Both couples ultimately decided to proceed with the sale. But what stood out for them, he says, was not the outcome, it was the process.

“The feedback was that I was the only one who actually spoke to them about their situation,” he says. “Every other agent went straight for the sale.”

That distinction, he argues, is where trust is built. Not in persuasion, but in restraint. Not in pushing harder, but in asking better questions. And one of his core tools in doing that is something deceptively simple: the letter “Y”.

“My favourite letter is Y,” he says. “Why is this important to you? Why does this matter? Why now? That’s where you start to understand the person, not just the property.”

Inside Ray White TMG, that philosophy has now been embedded into weekly training. Every Wednesday morning, Micallef runs structured case studies with his team, working through real scenarios and challenging agents to think beyond scripts and surface-level responses. It’s not about teaching what to say, he says, but about teaching what to notice.

“We do this scenario training every week … I don’t think our industry does enough of it.”

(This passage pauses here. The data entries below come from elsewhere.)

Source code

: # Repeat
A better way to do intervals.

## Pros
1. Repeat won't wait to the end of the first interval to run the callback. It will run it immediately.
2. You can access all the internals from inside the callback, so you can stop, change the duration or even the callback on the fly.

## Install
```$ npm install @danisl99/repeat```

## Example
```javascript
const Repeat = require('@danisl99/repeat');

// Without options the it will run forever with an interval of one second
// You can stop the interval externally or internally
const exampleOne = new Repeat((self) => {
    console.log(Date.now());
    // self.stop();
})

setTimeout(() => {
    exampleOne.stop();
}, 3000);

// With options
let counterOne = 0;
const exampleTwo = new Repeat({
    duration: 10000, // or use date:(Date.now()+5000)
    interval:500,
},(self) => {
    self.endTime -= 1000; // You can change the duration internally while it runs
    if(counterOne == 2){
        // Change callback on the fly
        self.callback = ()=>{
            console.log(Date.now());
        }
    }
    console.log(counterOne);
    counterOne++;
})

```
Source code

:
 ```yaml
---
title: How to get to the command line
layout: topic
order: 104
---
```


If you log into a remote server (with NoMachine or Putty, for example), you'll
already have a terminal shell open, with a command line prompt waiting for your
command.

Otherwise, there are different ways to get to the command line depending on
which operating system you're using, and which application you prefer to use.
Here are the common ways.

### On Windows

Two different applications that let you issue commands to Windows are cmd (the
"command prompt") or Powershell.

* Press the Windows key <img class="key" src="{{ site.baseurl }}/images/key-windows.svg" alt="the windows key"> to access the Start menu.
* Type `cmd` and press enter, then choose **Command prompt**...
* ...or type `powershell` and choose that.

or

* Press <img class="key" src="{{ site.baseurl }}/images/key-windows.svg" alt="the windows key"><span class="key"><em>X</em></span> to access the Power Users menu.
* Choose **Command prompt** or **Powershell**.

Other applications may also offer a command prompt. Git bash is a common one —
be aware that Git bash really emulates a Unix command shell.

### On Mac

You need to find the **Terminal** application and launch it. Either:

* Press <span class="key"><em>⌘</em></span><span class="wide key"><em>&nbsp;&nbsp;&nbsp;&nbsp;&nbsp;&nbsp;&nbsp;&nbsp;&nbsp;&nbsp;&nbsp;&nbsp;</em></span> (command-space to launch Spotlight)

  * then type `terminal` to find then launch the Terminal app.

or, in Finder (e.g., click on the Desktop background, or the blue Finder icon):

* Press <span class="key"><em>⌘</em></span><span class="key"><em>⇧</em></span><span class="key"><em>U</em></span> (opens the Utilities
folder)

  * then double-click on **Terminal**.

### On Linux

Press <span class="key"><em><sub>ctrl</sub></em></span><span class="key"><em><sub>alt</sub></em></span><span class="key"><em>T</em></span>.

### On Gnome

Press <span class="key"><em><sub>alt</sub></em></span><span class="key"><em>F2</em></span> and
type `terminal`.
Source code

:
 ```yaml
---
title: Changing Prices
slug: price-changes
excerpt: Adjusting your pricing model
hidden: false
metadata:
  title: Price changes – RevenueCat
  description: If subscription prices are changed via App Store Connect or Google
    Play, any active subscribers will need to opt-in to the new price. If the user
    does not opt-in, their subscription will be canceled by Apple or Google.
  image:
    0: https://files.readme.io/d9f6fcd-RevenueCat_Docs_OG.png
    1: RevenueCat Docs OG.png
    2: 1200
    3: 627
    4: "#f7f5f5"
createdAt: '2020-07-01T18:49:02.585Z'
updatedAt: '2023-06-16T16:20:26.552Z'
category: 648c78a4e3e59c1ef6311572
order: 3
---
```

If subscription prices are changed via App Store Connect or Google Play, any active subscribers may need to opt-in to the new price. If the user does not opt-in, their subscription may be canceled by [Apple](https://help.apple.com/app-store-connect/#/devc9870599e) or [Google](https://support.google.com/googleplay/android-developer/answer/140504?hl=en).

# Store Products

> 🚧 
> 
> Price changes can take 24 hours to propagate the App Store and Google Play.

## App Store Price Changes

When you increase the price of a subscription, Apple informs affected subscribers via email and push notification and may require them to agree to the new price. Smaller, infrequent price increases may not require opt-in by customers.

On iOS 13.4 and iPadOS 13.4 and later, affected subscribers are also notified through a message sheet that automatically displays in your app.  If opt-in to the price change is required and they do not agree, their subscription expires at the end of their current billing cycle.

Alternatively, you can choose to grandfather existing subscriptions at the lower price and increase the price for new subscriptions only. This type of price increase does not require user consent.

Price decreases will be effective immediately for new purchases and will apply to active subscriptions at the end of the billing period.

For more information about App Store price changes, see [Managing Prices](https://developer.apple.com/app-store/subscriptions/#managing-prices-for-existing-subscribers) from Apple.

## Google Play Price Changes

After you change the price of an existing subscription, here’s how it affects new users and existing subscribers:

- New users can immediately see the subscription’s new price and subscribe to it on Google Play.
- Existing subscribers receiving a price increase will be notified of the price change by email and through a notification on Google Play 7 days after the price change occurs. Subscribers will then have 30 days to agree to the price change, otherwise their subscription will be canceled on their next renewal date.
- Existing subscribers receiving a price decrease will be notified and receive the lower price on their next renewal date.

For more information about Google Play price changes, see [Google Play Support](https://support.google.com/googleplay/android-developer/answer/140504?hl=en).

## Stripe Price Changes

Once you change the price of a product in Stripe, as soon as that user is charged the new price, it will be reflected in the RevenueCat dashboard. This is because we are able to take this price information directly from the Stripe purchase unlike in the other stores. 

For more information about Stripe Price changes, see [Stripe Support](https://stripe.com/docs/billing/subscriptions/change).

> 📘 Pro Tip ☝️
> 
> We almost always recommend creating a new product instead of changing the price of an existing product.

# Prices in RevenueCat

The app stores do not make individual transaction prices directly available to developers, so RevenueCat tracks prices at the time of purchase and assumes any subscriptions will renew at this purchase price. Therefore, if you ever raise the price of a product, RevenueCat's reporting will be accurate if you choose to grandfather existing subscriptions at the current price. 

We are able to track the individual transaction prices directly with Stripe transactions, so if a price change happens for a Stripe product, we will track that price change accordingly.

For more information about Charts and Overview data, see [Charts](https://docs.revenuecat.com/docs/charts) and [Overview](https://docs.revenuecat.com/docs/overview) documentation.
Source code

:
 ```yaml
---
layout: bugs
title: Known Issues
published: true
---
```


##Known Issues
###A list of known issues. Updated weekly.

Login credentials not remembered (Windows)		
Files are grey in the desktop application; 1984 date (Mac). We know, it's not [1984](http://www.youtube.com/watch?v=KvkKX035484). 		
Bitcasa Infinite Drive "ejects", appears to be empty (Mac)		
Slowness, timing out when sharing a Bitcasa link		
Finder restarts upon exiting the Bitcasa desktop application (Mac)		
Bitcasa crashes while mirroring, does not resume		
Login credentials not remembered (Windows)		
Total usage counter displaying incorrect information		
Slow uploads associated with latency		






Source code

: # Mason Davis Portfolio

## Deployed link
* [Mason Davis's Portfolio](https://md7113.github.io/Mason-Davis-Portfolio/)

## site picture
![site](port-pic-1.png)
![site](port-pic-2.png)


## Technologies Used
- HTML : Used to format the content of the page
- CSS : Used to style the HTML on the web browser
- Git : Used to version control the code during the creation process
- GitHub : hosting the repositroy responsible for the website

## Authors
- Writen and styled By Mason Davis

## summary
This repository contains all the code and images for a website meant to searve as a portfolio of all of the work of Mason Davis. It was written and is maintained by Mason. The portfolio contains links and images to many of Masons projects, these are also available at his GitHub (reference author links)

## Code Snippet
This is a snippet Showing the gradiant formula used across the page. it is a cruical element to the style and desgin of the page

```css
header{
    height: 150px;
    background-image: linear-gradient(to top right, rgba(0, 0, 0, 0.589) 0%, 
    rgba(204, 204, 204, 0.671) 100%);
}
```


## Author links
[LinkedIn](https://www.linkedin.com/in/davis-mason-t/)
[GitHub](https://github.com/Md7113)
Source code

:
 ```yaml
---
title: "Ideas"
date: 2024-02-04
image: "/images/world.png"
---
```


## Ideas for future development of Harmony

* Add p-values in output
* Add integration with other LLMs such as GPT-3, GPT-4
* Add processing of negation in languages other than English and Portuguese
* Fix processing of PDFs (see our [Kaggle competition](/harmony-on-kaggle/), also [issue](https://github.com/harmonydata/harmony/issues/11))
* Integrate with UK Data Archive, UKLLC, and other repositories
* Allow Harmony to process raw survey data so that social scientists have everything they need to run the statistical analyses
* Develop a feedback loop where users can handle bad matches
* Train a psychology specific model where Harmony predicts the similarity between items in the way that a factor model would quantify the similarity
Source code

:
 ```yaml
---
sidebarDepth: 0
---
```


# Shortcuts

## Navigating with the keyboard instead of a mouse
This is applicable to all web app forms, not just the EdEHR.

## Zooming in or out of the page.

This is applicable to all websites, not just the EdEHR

Agents are taught to pick up on behavioural cues during meetings, be it shifts in tone, hesitation in speech, changes in posture, even silence. Over time, those details become signals that something deeper is going on beneath the conversation.

“You start noticing when something isn’t right,” he says. “Fidgeting, lack of eye contact, changes in tone … it tells you a lot.”

Even the way he begins meetings reflects that approach. Before any difficult conversation, he asks for permission to be direct, and invites the same honesty in return and that sets a tone that removes defensiveness and replaces it with clarity.

“I’ll say, can I be honest with you, and can you be honest with me,” he says. “Once you do that, everything changes.”

For Matt emotional intelligence is not a soft skill – it’s a commercial one. The better an agent understands people, the more trust they build, and the more likely they are to be remembered long after a transaction ends.

“If you understand people properly,” he says, “you don’t just win the listing, you win the relationship.”